Abstract

The Fe-Ni-Al-Cr (FBB8) ferritic alloy contains B2-ordered NiAl precipitates which, upon minor addition of Ti to the alloy, display L21-ordered Ni2TiAl sub-precipitates; this improves creep resistance, consistent with an increase in coherency strains from the hierarchical NiAl/Ni2TiAl precipitates. Here, we study the effect of a small addition of Hf (0.5 wt%) to FBB8-1.5wt.%Ti alloy on precipitate structure and creep properties.
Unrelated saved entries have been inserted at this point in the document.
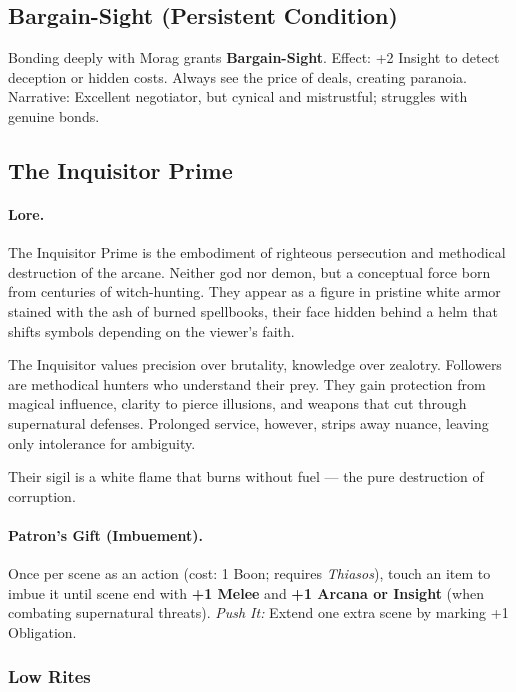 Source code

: \documentclass[11pt]{article}
\begin{document}
\subsection*{Bargain-Sight (Persistent Condition)}
Bonding deeply with Morag grants \textbf{Bargain-Sight}.  
Effect: +2 Insight to detect deception or hidden costs. Always see the price of deals, creating paranoia.  
Narrative: Excellent negotiator, but cynical and mistrustful; struggles with genuine bonds.
\clearpage

\subsection{The Inquisitor Prime}
\label{patron:inquisitor-prime}

\paragraph{Lore.}
The Inquisitor Prime is the embodiment of righteous persecution and methodical destruction of the arcane. Neither god nor demon, but a conceptual force born from centuries of witch-hunting. They appear as a figure in pristine white armor stained with the ash of burned spellbooks, their face hidden behind a helm that shifts symbols depending on the viewer's faith.

The Inquisitor values precision over brutality, knowledge over zealotry. Followers are methodical hunters who understand their prey. They gain protection from magical influence, clarity to pierce illusions, and weapons that cut through supernatural defenses. Prolonged service, however, strips away nuance, leaving only intolerance for ambiguity.

Their sigil is a white flame that burns without fuel --- the pure destruction of corruption.

\paragraph{Patron's Gift (Imbuement).}
Once per scene as an action (cost: 1 Boon; requires \emph{Thiasos}), touch an item to imbue it until scene end with \textbf{+1 Melee} and \textbf{+1 Arcana or Insight} (when combating supernatural threats).
\emph{Push It:} Extend one extra scene by marking +1 Obligation.

\subsubsection*{Low Rites}
\end{document}
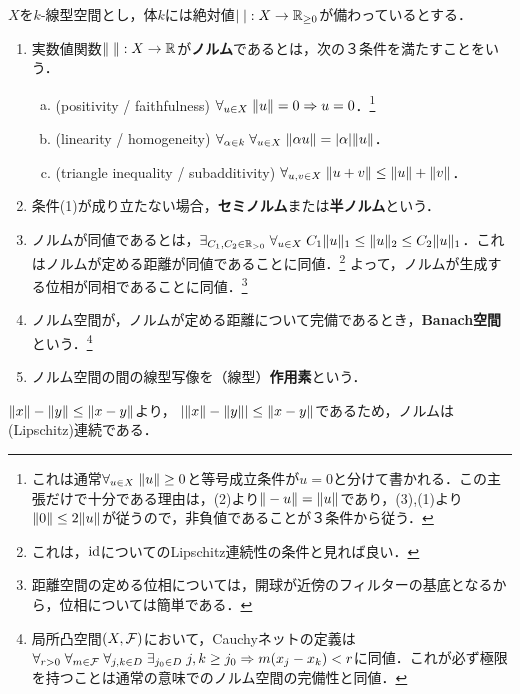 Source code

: \documentclass[uplatex,dvipdfmx]{jsreport}
\begin{document}
\begin{definition}
    $X$を$k$-線型空間とし，体$k$には絶対値$\lvert\;\rvert:X\to\mathbb{R}_{\ge 0}$が備わっているとする．
    \begin{enumerate}
        \item 実数値関数$\|\;\|:X\to\mathbb{R}$が\textbf{ノルム}であるとは，次の３条件を満たすことをいう．
        \begin{enumerate}[(a)]
            \item (positivity / faithfulness) $\forall_{u\in X}\;\|u\|=0\Rightarrow u=0$．\footnote{これは通常$\forall_{u\in X}\;\|u\|\ge 0$と等号成立条件が$u=0$と分けて書かれる．この主張だけで十分である理由は，(2)より$\|-u\|=\|u\|$であり，(3),(1)より$\|0\|\le 2\|u\|$が従うので，非負値であることが３条件から従う．}
            \item (linearity / homogeneity) $\forall_{\alpha\in k}\;\forall_{u\in X}\;\|\alpha u\|=\lvert\alpha\rvert\|u\|$．
            \item (triangle inequality / subadditivity) $\forall_{u,v\in X}\;\|u+v\|\le\|u\|+\|v\|$．
        \end{enumerate}
        \item 条件(1)が成り立たない場合，\textbf{セミノルム}または\textbf{半ノルム}という．
        \item ノルムが同値であるとは，$\exists_{C_1,C_2\in\mathbb{R}_{>0}}\;\forall_{u\in X}\;C_1\|u\|_1\le\|u\|_2\le C_2\|u\|_1$．これはノルムが定める距離が同値であることに同値．\footnote{これは，$\mathrm{id}$についてのLipschitz連続性の条件と見れば良い．}
        よって，ノルムが生成する位相が同相であることに同値．\footnote{距離空間の定める位相については，開球が近傍のフィルターの基底となるから，位相については簡単である．}
        \item ノルム空間が，ノルムが定める距離について完備であるとき，\textbf{Banach空間}という．\footnote{局所凸空間$(X,\mathcal{F})$において，Cauchyネットの定義は$\forall_{r>0}\;\forall_{m\in\mathcal{F}}\;\forall_{j,k\in D}\;\exists_{j_0\in D}\;j,k\ge j_0\Rightarrow m(x_j-x_k)<r$に同値．これが必ず極限を持つことは通常の意味でのノルム空間の完備性と同値．}
        \item ノルム空間の間の線型写像を（線型）\textbf{作用素}という．
    \end{enumerate}
\end{definition}
\begin{remark}
    $\|x\|-\|y\|\le\|x-y\|$より，
    $\lvert\|x\|-\|y\|\rvert\le\|x-y\|$であるため，ノルムは(Lipschitz)連続である．
\end{remark}
\end{document}
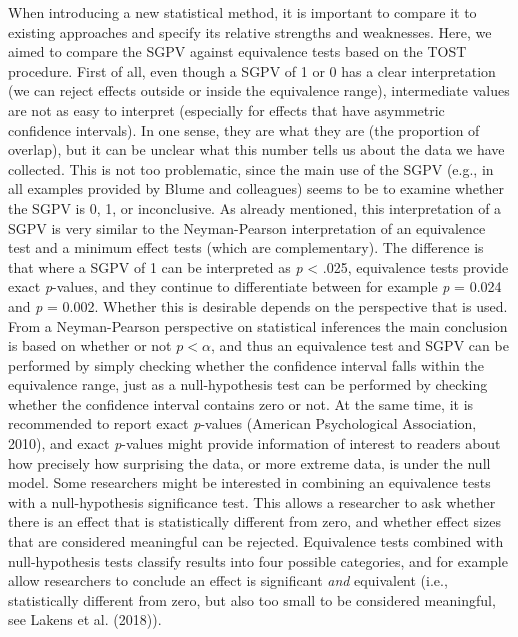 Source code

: \documentclass[,man,floatsintext]{apa6}
\begin{document}
When introducing a new statistical method, it is important to compare it to existing approaches and specify its relative strengths and weaknesses. Here, we aimed to compare the SGPV against equivalence tests based on the TOST procedure. First of all, even though a SGPV of 1 or 0 has a clear interpretation (we can reject effects outside or inside the equivalence range), intermediate values are not as easy to interpret (especially for effects that have asymmetric confidence intervals). In one sense, they are what they are (the proportion of overlap), but it can be unclear what this number tells us about the data we have collected. This is not too problematic, since the main use of the SGPV (e.g., in all examples provided by Blume and colleagues) seems to be to examine whether the SGPV is 0, 1, or inconclusive. As already mentioned, this interpretation of a SGPV is very similar to the Neyman-Pearson interpretation of an equivalence test and a minimum effect tests (which are complementary). The difference is that where a SGPV of 1 can be interpreted as \emph{p} \textless{} .025, equivalence tests provide exact \emph{p}-values, and they continue to differentiate between for example \emph{p} = 0.024 and \emph{p} = 0.002. Whether this is desirable depends on the perspective that is used. From a Neyman-Pearson perspective on statistical inferences the main conclusion is based on whether or not \(p < \alpha\), and thus an equivalence test and SGPV can be performed by simply checking whether the confidence interval falls within the equivalence range, just as a null-hypothesis test can be performed by checking whether the confidence interval contains zero or not. At the same time, it is recommended to report exact \emph{p}-values (American Psychological Association, 2010), and exact \emph{p}-values might provide information of interest to readers about how precisely how surprising the data, or more extreme data, is under the null model. Some researchers might be interested in combining an equivalence tests with a null-hypothesis significance test. This allows a researcher to ask whether there is an effect that is statistically different from zero, and whether effect sizes that are considered meaningful can be rejected. Equivalence tests combined with null-hypothesis tests classify results into four possible categories, and for example allow researchers to conclude an effect is significant \emph{and} equivalent (i.e., statistically different from zero, but also too small to be considered meaningful, see Lakens et al. (2018)).
\end{document}

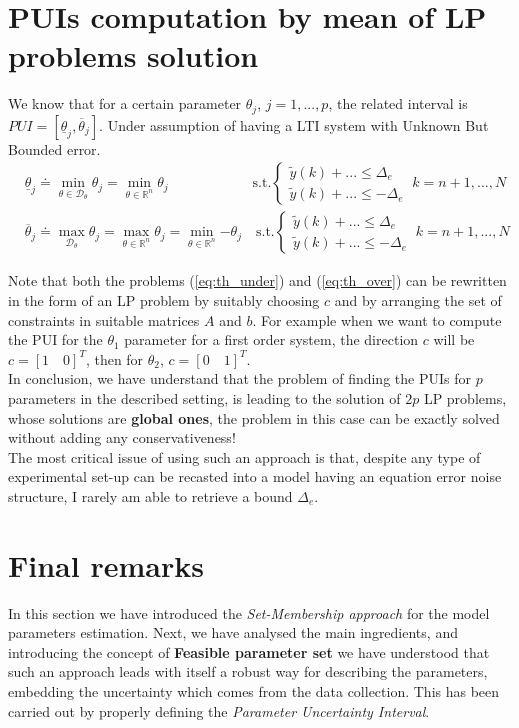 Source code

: \section{PUIs computation by mean of LP problems solution} 
We know that for a certain parameter $\theta_j$, $j=1,...,p$,  the related interval is $PUI=[\underline{\theta}_j, \overline{\theta}_j]$. Under assumption of having a LTI system with Unknown But Bounded error.
\begin{align}
    \label{eq:th_under}
    &\underline{\theta}_j \doteq \min_{\theta\in\mathcal{D}_\theta} \theta_j= \min_{\theta\in\mathbb{R}^n} \theta_j 
    \qquad \qquad \qquad  \text{s.t.} \begin{cases}
        \tilde{y}(k)+... \le \Delta_e\\
        \tilde{y}(k)+... \le -\Delta_e
    \end{cases} \ k=n+1, ..., N\\
    \label{eq:th_over}
    &\overline{\theta}_j \doteq \max_{\mathcal{D}_\theta} {\theta_j} = \max_{\theta\in\mathbb{R}^n} {\theta_j}=\min_{\theta\in\mathbb{R}^n} {-\theta_j} 
    \quad  \text{s.t.} \begin{cases}
        \tilde{y}(k)+... \le \Delta_e\\
        \tilde{y}(k)+... \le -\Delta_e
    \end{cases} \ k=n+1, ..., N
\end{align}

\noindent
Note that both the problems (\ref{eq:th_under}) and (\ref{eq:th_over}) can be rewritten in the form of an LP problem by suitably choosing $c$ and by arranging the set of constraints in suitable matrices $A$ and $b$. For example when we want to compute the PUI for the $\theta_1$ parameter for a first order system, the direction $c$ will be $c=[1 \quad 0]^T$, then for $\theta_2$, $c=[0 \quad 1]^T$.\\
In conclusion, we have understand that the problem of finding the PUIs for $p$ parameters in the described setting, is leading to the solution of $2p$ LP problems, whose solutions are \textbf{global ones}, the problem in this case can be exactly solved without adding any conservativeness!\\

\noindent
The most critical issue of using such an approach is that, despite any type of experimental set-up can be recasted into a model having an equation error noise structure, I rarely am able to retrieve a bound $\Delta_e$. 

\section{Final remarks}
In this section we have introduced the \textit{Set-Membership approach} for the model parameters estimation. Next, we have analysed the main ingredients, and introducing the concept of \textbf{Feasible parameter set} we have understood that such an approach leads with itself a robust way for describing the parameters, embedding the uncertainty which comes from the data collection. This has been carried out by properly defining the \textit{Parameter Uncertainty Interval}. \\

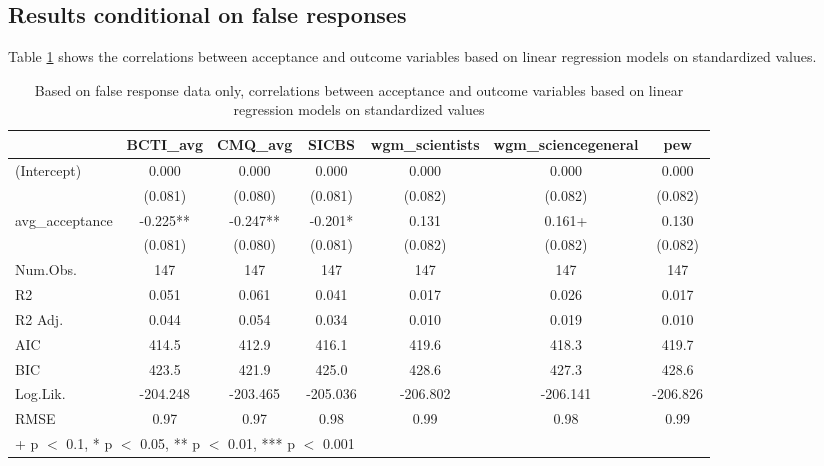 \documentclass[
  doc,floatsintext]{apa6}
\begin{document}
\subsection{Results conditional on false responses}\label{results-conditional-on-false-responses-1}

Table \ref{tab:exp2-false-response-regression} shows the correlations between acceptance and outcome variables based on linear regression models on standardized values.

\begin{table}
\centering
\caption{\label{tab:exp2-false-response-regression}Based on false response data only, correlations between acceptance and outcome variables based on linear regression models on standardized values}
\centering
\begin{tabular}[t]{lcccccc}
\toprule
  & BCTI\_avg & CMQ\_avg & SICBS & wgm\_scientists & wgm\_sciencegeneral & pew\\
\midrule
(Intercept) & 0.000 & 0.000 & 0.000 & 0.000 & 0.000 & 0.000\\
 & (0.081) & (0.080) & (0.081) & (0.082) & (0.082) & \vphantom{1} (0.082)\\
avg\_acceptance & -0.225** & -0.247** & -0.201* & 0.131 & 0.161+ & 0.130\\
 & (0.081) & (0.080) & (0.081) & (0.082) & (0.082) & (0.082)\\
\midrule
Num.Obs. & 147 & 147 & 147 & 147 & 147 & 147\\
R2 & 0.051 & 0.061 & 0.041 & 0.017 & 0.026 & 0.017\\
R2 Adj. & 0.044 & 0.054 & 0.034 & 0.010 & 0.019 & 0.010\\
AIC & 414.5 & 412.9 & 416.1 & 419.6 & 418.3 & 419.7\\
BIC & 423.5 & 421.9 & 425.0 & 428.6 & 427.3 & 428.6\\
Log.Lik. & -204.248 & -203.465 & -205.036 & -206.802 & -206.141 & -206.826\\
RMSE & 0.97 & 0.97 & 0.98 & 0.99 & 0.98 & 0.99\\
\bottomrule
\multicolumn{7}{l}{\rule{0pt}{1em}+ p $<$ 0.1, * p $<$ 0.05, ** p $<$ 0.01, *** p $<$ 0.001}\\
\end{tabular}
\end{table}
\end{document}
The main microstructural changes with Hf addition are relatively minor: (i) decrease of mean radius of Ni2TiAl/NiAl hierarchical precipitates from 84 ± 14 to 78 ± 13 nm, (ii) increase of volume fraction of these precipitates from 18 ± 2 to 19 ± 2%, (iii) increase of their number density from 9 ± 0.3 × 10−19 to 11 ± 0.3 × 10−19 m−3, and (iv) decrease of precipitate edge-to-edge distance from 187 ± 57 to 160 ± 48 nm. The larger volume fraction, higher number density and smaller edge-to-edge distance of B2/L21 precipitates in the FBB8-1.5Ti-0.5Hf alloys, are all favorable to higher creep resistance for a strengthening mechanism based on precipitate climb bypass. However, the threshold stress for creep at 700 °C decreases upon Hf addition to FBB8-1.5Ti, from 156 to 122 MPa. The lower creep resistance is explained by a decrease of the lattice misfit between the Hf-enriched B2-precipitates and the bcc-matrix, and by a decrease of the volume fraction of L21-Ni2TiAl sub-precipitates within B2-NiAl precipitates from 16 ± 4% to 10 ± 3% without and with Hf, respectively.